Linea 2 > Museo Poldi Pezzoli

Il museo Poldi Pezzoli nacque come collezione privata iniziata dalla madre di Gian Giacomo Poldi Pezzoli. Una volta diventato maggiorenne Gian Giacomo ereditò il palazzo e il patrimonio di famiglia ampliando così anche della raccolta. Per prima cosa si occupò all’acquisto di armi e armature, che in quel periodo erano molto richieste come oggetti da collezione. Intorno al 1846 Gian Giacomo iniziò i lavori per creare un appartamento diviso da quello della madre. Le diverse stanze erano basate sugli stili Barocco e Rinascimentale. La casa, quindi, diventa più una galleria d’arte che una casa di proprietà privata.

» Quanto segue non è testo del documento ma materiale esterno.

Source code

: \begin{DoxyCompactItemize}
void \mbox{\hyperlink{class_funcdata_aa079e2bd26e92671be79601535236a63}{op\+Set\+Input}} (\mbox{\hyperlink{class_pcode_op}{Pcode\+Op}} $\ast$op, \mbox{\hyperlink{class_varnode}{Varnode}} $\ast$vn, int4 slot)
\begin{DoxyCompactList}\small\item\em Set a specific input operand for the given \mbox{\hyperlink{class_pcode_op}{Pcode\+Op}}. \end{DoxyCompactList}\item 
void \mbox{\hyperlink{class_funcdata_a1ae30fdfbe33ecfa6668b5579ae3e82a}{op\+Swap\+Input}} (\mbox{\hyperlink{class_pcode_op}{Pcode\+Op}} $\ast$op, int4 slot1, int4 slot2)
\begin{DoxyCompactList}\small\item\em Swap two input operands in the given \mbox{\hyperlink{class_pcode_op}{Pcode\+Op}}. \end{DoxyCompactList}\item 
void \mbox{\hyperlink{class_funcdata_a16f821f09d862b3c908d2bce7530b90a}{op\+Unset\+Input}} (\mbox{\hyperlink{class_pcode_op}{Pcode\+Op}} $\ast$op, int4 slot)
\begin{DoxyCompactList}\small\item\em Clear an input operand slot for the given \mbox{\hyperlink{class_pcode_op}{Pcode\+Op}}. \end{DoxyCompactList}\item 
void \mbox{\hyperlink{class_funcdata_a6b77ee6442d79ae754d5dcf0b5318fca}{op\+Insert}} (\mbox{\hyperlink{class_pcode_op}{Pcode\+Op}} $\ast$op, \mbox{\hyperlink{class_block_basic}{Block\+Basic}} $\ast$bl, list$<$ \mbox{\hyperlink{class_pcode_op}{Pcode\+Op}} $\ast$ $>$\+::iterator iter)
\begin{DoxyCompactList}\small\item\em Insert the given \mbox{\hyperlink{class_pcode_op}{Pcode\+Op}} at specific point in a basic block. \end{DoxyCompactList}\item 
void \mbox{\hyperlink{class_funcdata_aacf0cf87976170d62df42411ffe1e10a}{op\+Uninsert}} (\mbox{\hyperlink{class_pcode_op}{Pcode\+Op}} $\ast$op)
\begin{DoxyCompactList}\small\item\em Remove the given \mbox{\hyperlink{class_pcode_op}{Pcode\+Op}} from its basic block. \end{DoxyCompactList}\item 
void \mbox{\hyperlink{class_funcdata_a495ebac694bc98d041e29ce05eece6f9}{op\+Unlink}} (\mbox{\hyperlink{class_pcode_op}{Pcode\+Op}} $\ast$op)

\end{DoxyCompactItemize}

La prima sala che fu creata per l’armeria si trovava al primo piano. Le opere di allestimento di molte sale furono affidate a Giuseppe Bertini, docente e pittore dell’Accademia di Brera, a Giuseppe Speluzzi, ebanista e bronzista, e al pittore Luigi Scrosati. Intorno agli anni settanta la collezione divenne sempre più rigorosa e sempre più un punto di riferimento sia in Italia che all’estero. Alla morte di Gian Giacomo Poldi Pezzoli, 1879, il palazzo e le opere d’arte vennero consegnate, secondo testamento, all’Accademia di Brera così che la casa divenne una vera e propria Fondazione Artistica. Il museo venne ufficialmente aperto il 25 Aprile 1881.